ISDS is introducing the Fort 1 armored combat vehicle at LAAD Security 2012; the vehicle was developed under a joint venture of two Israeli companies, ISDS and Global Shield, and it reflects the latest mission requirements drafted by Brazil’s special forces as well as following requests from other clients all responsible for maintaining law and citizen security many times under strenuous circumstances and adversarial environments. The prototype vehicle is expected to be used in the next months by several Brazilian special. This vehicle will be tailored specifically to the customer’s requirements and be ready for delivery ‘within months’.
ISDS designed the Fort 1 as the ultimate combat vehicle for operations in all terrains and areas, including dense, mountainous urban areas. In fact, its modular design can configure to vehicle for a different missions, meeting customer requirement in a quick and economical way. “The Fort1’s practicality, ease of assembly, and efficiency were clearly demonstrated by the ISDS-Global Shield team experienced leadership, preparing the Fort 1 prototype, from concept to completion, in under three months.” Tomer Fulman, Chief Executive Officer at ISDS told Defense Update.
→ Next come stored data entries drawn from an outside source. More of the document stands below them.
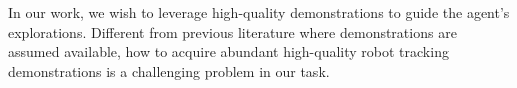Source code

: In our work, we wish to leverage high-quality demonstrations to guide the agent's explorations. Different from previous literature where demonstrations are assumed available, how to acquire abundant high-quality robot tracking demonstrations is a challenging problem in our task. 





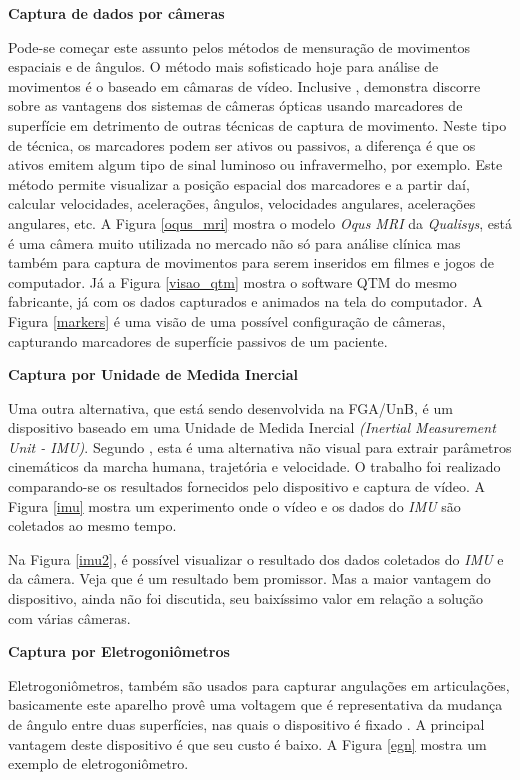 \textbf{Captura de dados por câmeras}

Pode-se começar este assunto pelos métodos de mensuração de movimentos espaciais e de ângulos.
O método mais sofisticado hoje para análise de movimentos é o baseado em câmaras de vídeo. 
Inclusive , demonstra discorre sobre as vantagens dos sistemas de câmeras ópticas usando marcadores de superfície em detrimento de outras técnicas de captura de movimento. 
Neste tipo de técnica, os marcadores podem ser ativos ou passivos, a diferença é que os ativos emitem algum tipo de sinal luminoso ou infravermelho, por exemplo. 
Este método permite visualizar a posição espacial dos marcadores e a partir daí, calcular velocidades, acelerações, ângulos, velocidades angulares, acelerações angulares, etc.
A Figura \ref{oqus_mri} mostra o modelo \emph{Oqus MRI} da \emph{Qualisys}, está é uma câmera muito utilizada no mercado não só para análise clínica mas também para captura de movimentos para serem inseridos em filmes e jogos de computador. 
Já a Figura \ref{visao_qtm} mostra o software QTM do mesmo fabricante, já com os dados capturados e animados na tela do computador.
A Figura \ref{markers} é uma visão de uma possível configuração de câmeras, capturando marcadores de superfície passivos de um paciente.

\textbf{Captura por Unidade de Medida Inercial}

Uma outra alternativa, que está sendo desenvolvida na FGA/UnB, é um dispositivo baseado em uma Unidade de Medida Inercial \emph{(Inertial Measurement Unit - IMU)}. 
Segundo , esta é uma alternativa não visual para extrair parâmetros cinemáticos da marcha humana, trajetória e velocidade. 
O trabalho foi realizado comparando-se os resultados fornecidos pelo dispositivo e captura de vídeo.
A Figura \ref{imu} mostra um experimento onde o vídeo e os dados do \emph{IMU} são coletados ao mesmo tempo.


Na Figura \ref{imu2}, é possível visualizar o resultado dos dados coletados do \emph{IMU} e da câmera. 
Veja que é um resultado bem promissor. 
Mas a maior vantagem do dispositivo, ainda não foi discutida, seu baixíssimo valor em relação a solução com várias câmeras.

\textbf{Captura por Eletrogoniômetros}

Eletrogoniômetros, também são usados para capturar angulações em articulações, basicamente este aparelho provê uma voltagem que é representativa da mudança de ângulo entre duas superfícies, nas quais o dispositivo é fixado \cite{K.Ibrahim2012}. 
A principal vantagem deste dispositivo é que seu custo é baixo. A Figura \ref{egn} mostra um exemplo de eletrogoniômetro.

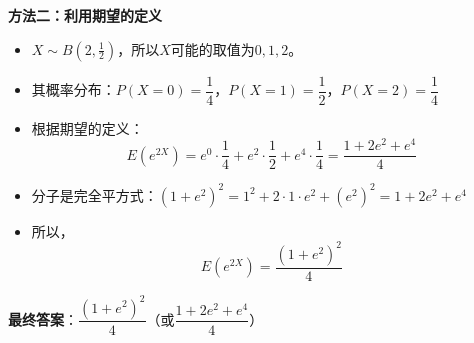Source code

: \documentclass[standard]{ExBook}
\begin{document}
\begin{qitems}
\begin{bbox}
\begin{solution}
            \textbf{方法二：利用期望的定义}
            
            \begin{itemize}
                \item $X\sim B(2, \frac{1}{2})$，所以$X$可能的取值为$0, 1, 2$。
                \item 其概率分布：$P(X=0) = \dfrac{1}{4}$，$P(X=1) = \dfrac{1}{2}$，$P(X=2) = \dfrac{1}{4}$
                \item 根据期望的定义：
                    $$E(e^{2X}) = e^{0} \cdot \frac{1}{4} + e^{2} \cdot \frac{1}{2} + e^{4} \cdot \frac{1}{4} = \frac{1+2e^2+e^4}{4}$$
                \item 分子是完全平方式：$(1+e^2)^2 = 1^2 + 2 \cdot 1 \cdot e^2 + (e^2)^2 = 1+2e^2+e^4$
                \item 所以，$$E(e^{2X}) = \frac{(1+e^2)^2}{4}$$
            \end{itemize}
            
            \textbf{最终答案}：$\dfrac{(1+e^2)^2}{4}$（或$\dfrac{1+2e^2+e^4}{4}$）
        \end{solution}
    \end{bbox}

\end{qitems}
\end{document}
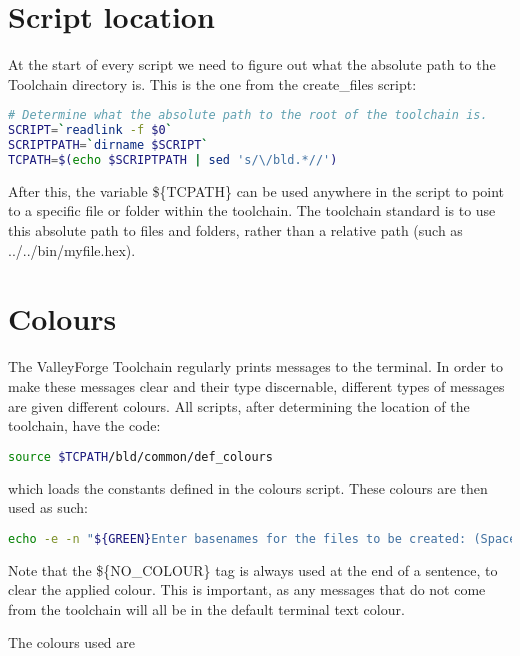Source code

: \documentclass[a4paper, oneside, 11pt, titlepage, onecolumn, openright]{report}
\begin{document}
\section{Script location}
			\label{s:ScriptLocation}
			At the start of every script we need to figure out what the absolute path to the Toolchain directory is. This is the one from the create\_files script:
			
\begin{lstlisting}[frame=trBL, breaklines=true, language = bash]
# Determine what the absolute path to the root of the toolchain is.
SCRIPT=`readlink -f $0`
SCRIPTPATH=`dirname $SCRIPT`
TCPATH=$(echo $SCRIPTPATH | sed 's/\/bld.*//')
\end{lstlisting}
After this, the variable \$\{TCPATH\} can be used anywhere in the script to point to a specific file or folder within the toolchain. The toolchain standard is to use this absolute path to files and folders, rather than a relative path (such as ../../bin/myfile.hex).
			
\section{Colours}
			\label{s:Colours}
			The ValleyForge Toolchain regularly prints messages to the terminal. In order to make these messages clear and their type discernable, different types of messages are given different colours. All scripts, after determining the location of the toolchain, have the code:

\begin{lstlisting}[frame=trBL, breaklines=true, language = bash]
source $TCPATH/bld/common/def_colours

\end{lstlisting}			
			
which loads the constants defined in the colours script. These colours are then used as such:

\begin{lstlisting}[frame=trBL, breaklines=true, language = bash]
echo -e -n "${GREEN}Enter basenames for the files to be created: (Space separated) ${NO_COLOUR}"
\end{lstlisting}					
			
			Note that the \$\{NO\_COLOUR\} tag is always used at the end of a sentence, to clear the applied colour. This is important, as any messages that do not come from the toolchain will all be in the default terminal text colour.
			
			The colours used are
			
\end{document}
As a vehicle designed (to operate in all situations including narrow and inclined urban environments) the Fort 1 is relatively narrow, yet maintains spacious internal space for the combat team. Its turning radius is 7 meters. To be able to overcome obstacles such as oil spills or barricades, the Fort 1 is equipped with an anti-skid mechanism enabling it to cross slippery patches of road; the vehicle it can also be fitted with an obstacle breeching blade. The powerful engine and high power to weight ratio ensures that the vehicle maintains traction even on steep slopes. The capsule has 360 degree protection against ballistic threats, blast, or impact (of stones or other objects thrown at it from rooftops). The armored transparent windows are fitted with unique firing ports designed by Global Shield, offering unrestricted firing angles. The vehicle has two rear doors, enabling rapid exit. The vehicle also has two side doors equipped with armored protection to guard dismounting team members.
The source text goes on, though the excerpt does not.